The federal regulation that SUVs are broken against relates to a rule that requires vehicles to stop within 551 feet at a speed of 60 MPH without active brake boosters. It’s worth noting that with the power brakes working, the Escape and Bronco Sport can easily stop from 60 MPH to less than 126 feet. Ford tests in 2018 indicated that the vehicle could stop without power boosts under regulations, but NHTSA testing showed it took 583 feet for the vehicle to stop. Ford then conducted an internal investigation, concluding that the Escape could also be affected.

The recall covers 2021 and 2022 Escape and Bronco Sport SUVs without electronic brake booster. Ford will repair the problem free of charge and contact customers whose vehicles are affected. Currently, Ford reports that it is still developing a fix for the problem; the NHTSA callback number is 21V922. In addition, Ford is not aware of any injuries or accidents resulting from the problem.

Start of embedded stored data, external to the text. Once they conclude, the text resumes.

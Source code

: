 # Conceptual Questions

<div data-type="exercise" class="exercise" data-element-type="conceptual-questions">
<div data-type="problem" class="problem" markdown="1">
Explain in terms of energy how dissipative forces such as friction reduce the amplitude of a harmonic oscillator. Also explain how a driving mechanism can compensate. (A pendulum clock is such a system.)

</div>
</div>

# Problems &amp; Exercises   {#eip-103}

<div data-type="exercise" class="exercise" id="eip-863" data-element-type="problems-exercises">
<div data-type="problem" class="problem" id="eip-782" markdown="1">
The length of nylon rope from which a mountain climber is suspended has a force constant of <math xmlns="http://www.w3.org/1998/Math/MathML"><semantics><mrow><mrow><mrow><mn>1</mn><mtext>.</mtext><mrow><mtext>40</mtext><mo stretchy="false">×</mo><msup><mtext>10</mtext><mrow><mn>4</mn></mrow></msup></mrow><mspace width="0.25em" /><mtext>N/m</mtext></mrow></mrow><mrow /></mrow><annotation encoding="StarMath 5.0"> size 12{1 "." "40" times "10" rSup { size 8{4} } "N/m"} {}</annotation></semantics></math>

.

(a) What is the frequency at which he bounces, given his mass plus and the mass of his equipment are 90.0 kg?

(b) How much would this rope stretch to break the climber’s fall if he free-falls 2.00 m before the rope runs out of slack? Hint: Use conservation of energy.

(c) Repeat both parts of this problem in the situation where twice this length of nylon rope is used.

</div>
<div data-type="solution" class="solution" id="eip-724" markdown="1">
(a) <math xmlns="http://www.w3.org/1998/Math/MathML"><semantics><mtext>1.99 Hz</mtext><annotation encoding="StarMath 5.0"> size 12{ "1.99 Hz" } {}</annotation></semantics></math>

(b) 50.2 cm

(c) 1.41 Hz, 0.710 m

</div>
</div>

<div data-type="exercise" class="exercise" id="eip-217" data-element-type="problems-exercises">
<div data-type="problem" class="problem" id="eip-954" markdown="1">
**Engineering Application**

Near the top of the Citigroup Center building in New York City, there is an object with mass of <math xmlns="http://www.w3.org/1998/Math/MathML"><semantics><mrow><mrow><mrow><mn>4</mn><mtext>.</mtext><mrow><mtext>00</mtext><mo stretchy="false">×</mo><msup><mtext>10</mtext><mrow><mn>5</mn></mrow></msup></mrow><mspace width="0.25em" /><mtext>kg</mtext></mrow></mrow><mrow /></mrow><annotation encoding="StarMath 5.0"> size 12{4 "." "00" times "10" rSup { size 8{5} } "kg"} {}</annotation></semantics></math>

Honda recall for hood problems

Honda is facing its own major recall covering the Passport, Pilot and Ridgeline. In total, Honda’s recall covers 725,000 vehicles sold in the United States from 2016 to 2020. The reason for the recall relates to a hood problem that could cause the hood to open while driving. Honda filed the recall with the NHTSA on November 29, 2021; it bears the NHTSA number 21V932000. Components covered by the Honda recall include the frame, latches, hood locks and linkages.

READ: 2019 Honda Passport First Test: 5-seater SUV with All-Terrain Style

Models covered include the 2019 Passport SUVs, the 2016 thru 2019 Pilot SUVs and the 2017 thru 2020 Ridgeline Trucks. According to NHTSA, the hood latch striker could be damaged and separate from the hood leading to the hood opening during operation. conduct.

Having an open hood while driving on the road at freeway speeds would obstruct the driver’s vision and could definitely lead to an accident.

Honda dealers will repair the hood latch strike or completely replace the hood if necessary, at no cost to owners. Presumably, if the vehicle needs to have the hood replaced, it would also be painted to match. Honda plans to send notification letters to vehicle owners starting January 17, 2022. However, potentially affected vehicle owners can also contact Honda at 1-888-234-2138.

It could be worse

While any recalls are a serious problem for the automakers and owners concerned, Ford and Honda’s recalls are nothing compared to what GM suffered with the Bolt. General Motors was forced to recall the Chevy Bolt after certain vehicles caught fire. In this initial recall, Chevrolet changed its software and called it good. However, other fires occurred even after the fix was applied and Chevrolet recalled the Bolt again.

Ultimately, the recall was extended to cover all Bolt electric vehicles produced so far. Each of the Bolt vehicles will get a new battery and extended warranty. Eventually, GM and battery supplier LG uncovered the cause of the short circuits that caused fires in the vehicles. The robots in LG’s production line were misaligned, causing battery faults that sometimes caused the batteries to short.

During the recall, Chevrolet cautioned Bolt owners to park their vehicles outside and away from other vehicles or structures. It took some time for LG and GM to determine who would be responsible for the cost of replacing the battery, which will ultimately cost more than $ 2 billion. LG is responsible for the vast majority of the expenses related to the recall, but he and GM continue to work together.